Od początku tygodnia zacząłem obserwować zwiększające się problemy z przerywaniem silnika przy przyspieszaniu. Apogeum nastąpiło wczoraj, więc zacząłem szukać źródła problemu. Przewody WN z góry skreśliłem, ponieważ używam ich raptem od sierpnia 2020 roku, więc dziwnym by było gdyby to one okazały się winne, a wizualnie są w porządku. Patrzyłem również po ciemku i żadnych przebić nie było. Zacząłem, więc od świec (Denso), które też nie są jakieś stare (używam ich od lutego 2020). Miałem w domu NGK, których używałem jakiś czas temu, więc stwierdziłem, że nie zaszkodzi podmienić. Po wykręceniu stwierdziłem, że chyba nic im nie dolega, ale już wkręciłem stare-nowe i pojechałem na testy.
Przez pierwsze 2-3 km wyglądało, że to była kwestia świec, ale jak dałem mocniej w palnik to znowu przerwał, za jakąś chwilę znowu. Najgorzej było na 1. biegu jak próbowałem ruszać agresywnie. Dławiło go w okolicach 2-2,5k RPM i potem szedł normalnie. Dwójka, trójka bez problemów, ale cały czas było coś nie halo. Stwierdziłem, że może to palec lub kopułka, ponieważ mają już kilka dobrych lat (chyba z 5?).

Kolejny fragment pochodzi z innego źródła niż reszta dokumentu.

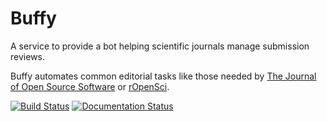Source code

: # Buffy

A service to provide a bot helping scientific journals manage submission reviews.

Buffy automates common editorial tasks like those needed by [The Journal of Open Source Software](https://joss.theoj.org/) or [rOpenSci](https://ropensci.org/).

[![Build Status](https://travis-ci.org/openjournals/buffy.svg?branch=main)](https://travis-ci.org/openjournals/buffy)
[![Documentation Status](https://readthedocs.org/projects/buffy/badge/?version=latest)](https://buffy.readthedocs.io/en/latest/?badge=latest)
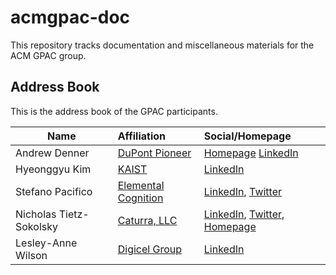 # acmgpac-doc

This repository tracks documentation and miscellaneous materials for the ACM GPAC group. 

## Address Book 
This is the address book of the GPAC participants.

| Name                    | Affiliation                                              | Social/Homepage                                                                                                                           |
| ------------------------|:---------------------------------------------------------|:------------------------------------------------------------------------------------------------------------------------------------------|
| Andrew Denner           | [DuPont Pioneer](http://www.pioneer.com/)                | [Homepage](http://denner.co) [LinkedIn](https://www.linkedin.com/in/andrewdenner/)                                                        |
| Hyeonggyu Kim           | [KAIST](https://www.kaist.edu)                           | [LinkedIn](https://www.linkedin.com/in/hyeonggyu/)                                                                                        |
| Stefano Pacifico        | [Elemental Cognition](https://www.elementalcognition.com)| [LinkedIn](https://www.linkedin.com/in/stefanopacifico/), [Twitter](https://twitter.com/StefPac)                                          |
| Nicholas Tietz-Sokolsky | [Caturra, LLC](http://caturra.io)                        | [LinkedIn](https://www.linkedin.com/in/nicholastietz/), [Twitter](https://twitter.com/NicholasTietz), [Homepage](https://www.ntietz.com/) |
| Lesley-Anne Wilson      |[Digicel Group](https://www.digicelgroup.com/en.html)     | [LinkedIn](https://www.linkedin.com/in/lesleyannepwilson)                                                                                 |


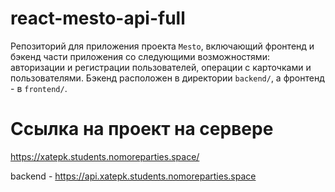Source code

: # react-mesto-api-full
Репозиторий для приложения проекта `Mesto`, включающий фронтенд и бэкенд части приложения со следующими возможностями: авторизации и регистрации пользователей, операции с карточками и пользователями. Бэкенд расположен в директории `backend/`, а фронтенд - в `frontend/`.

# Ссылка на проект на сервере
https://xatepk.students.nomoreparties.space/

backend - https://api.xatepk.students.nomoreparties.space
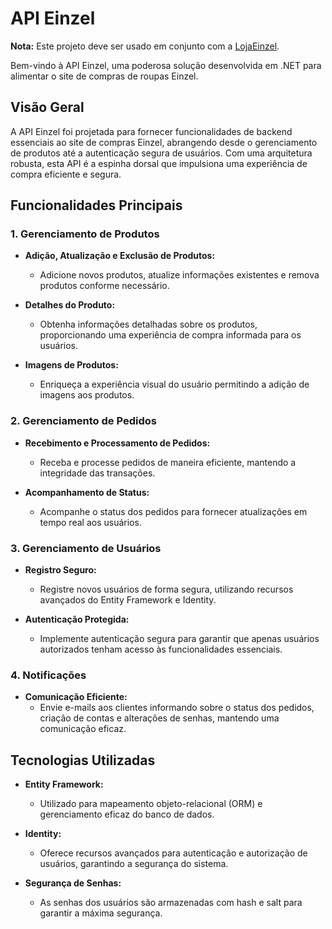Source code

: # API Einzel

**Nota:** Este projeto deve ser usado em conjunto com a [LojaEinzel](https://github.com/Digowmarins/Einzel).

Bem-vindo à API Einzel, uma poderosa solução desenvolvida em .NET para alimentar o site de compras de roupas Einzel.

## Visão Geral

A API Einzel foi projetada para fornecer funcionalidades de backend essenciais ao site de compras Einzel, abrangendo desde o gerenciamento de produtos até a autenticação segura de usuários. Com uma arquitetura robusta, esta API é a espinha dorsal que impulsiona uma experiência de compra eficiente e segura.

## Funcionalidades Principais

### 1. Gerenciamento de Produtos

- **Adição, Atualização e Exclusão de Produtos:**
  - Adicione novos produtos, atualize informações existentes e remova produtos conforme necessário.
  
- **Detalhes do Produto:**
  - Obtenha informações detalhadas sobre os produtos, proporcionando uma experiência de compra informada para os usuários.

- **Imagens de Produtos:**
  - Enriqueça a experiência visual do usuário permitindo a adição de imagens aos produtos.

### 2. Gerenciamento de Pedidos

- **Recebimento e Processamento de Pedidos:**
  - Receba e processe pedidos de maneira eficiente, mantendo a integridade das transações.

- **Acompanhamento de Status:**
  - Acompanhe o status dos pedidos para fornecer atualizações em tempo real aos usuários.

### 3. Gerenciamento de Usuários

- **Registro Seguro:**
  - Registre novos usuários de forma segura, utilizando recursos avançados do Entity Framework e Identity.

- **Autenticação Protegida:**
  - Implemente autenticação segura para garantir que apenas usuários autorizados tenham acesso às funcionalidades essenciais.

### 4. Notificações

- **Comunicação Eficiente:**
  - Envie e-mails aos clientes informando sobre o status dos pedidos, criação de contas e alterações de senhas, mantendo uma comunicação eficaz.

## Tecnologias Utilizadas

- **Entity Framework:**
  - Utilizado para mapeamento objeto-relacional (ORM) e gerenciamento eficaz do banco de dados.

- **Identity:**
  - Oferece recursos avançados para autenticação e autorização de usuários, garantindo a segurança do sistema.

- **Segurança de Senhas:**
  - As senhas dos usuários são armazenadas com hash e salt para garantir a máxima segurança.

Tak się wkurzyłem tą sytuacją, że poszedłem wczoraj po ciemku przed blokiem grzebać po 18-tej z latarką... XD Odkręciłem kopułkę, wyciągnąłem palec, a one w środku jak nowe praktycznie... :O Przeczyściłem styki i złożyłem wszystko do kupy. Wtedy coś mnie tknęło, żeby poodczepiać wszystkie przewody. Idące do świec były ok, ale...
... tu chyba czegoś brakuje: XD
Sekcja zwłok:
Widoczny powyżej kawałek przewodu utknął w kopułce i musiałem go wyciągać obcęgami. :P
Dobrze, że miałem w piwnicy swoje stare przewody to szybka podmianka uszkodzonego i gotowe. Ciekawe jak reszta się zachowa i czy za jakiś czas i one nie powiedzą papa?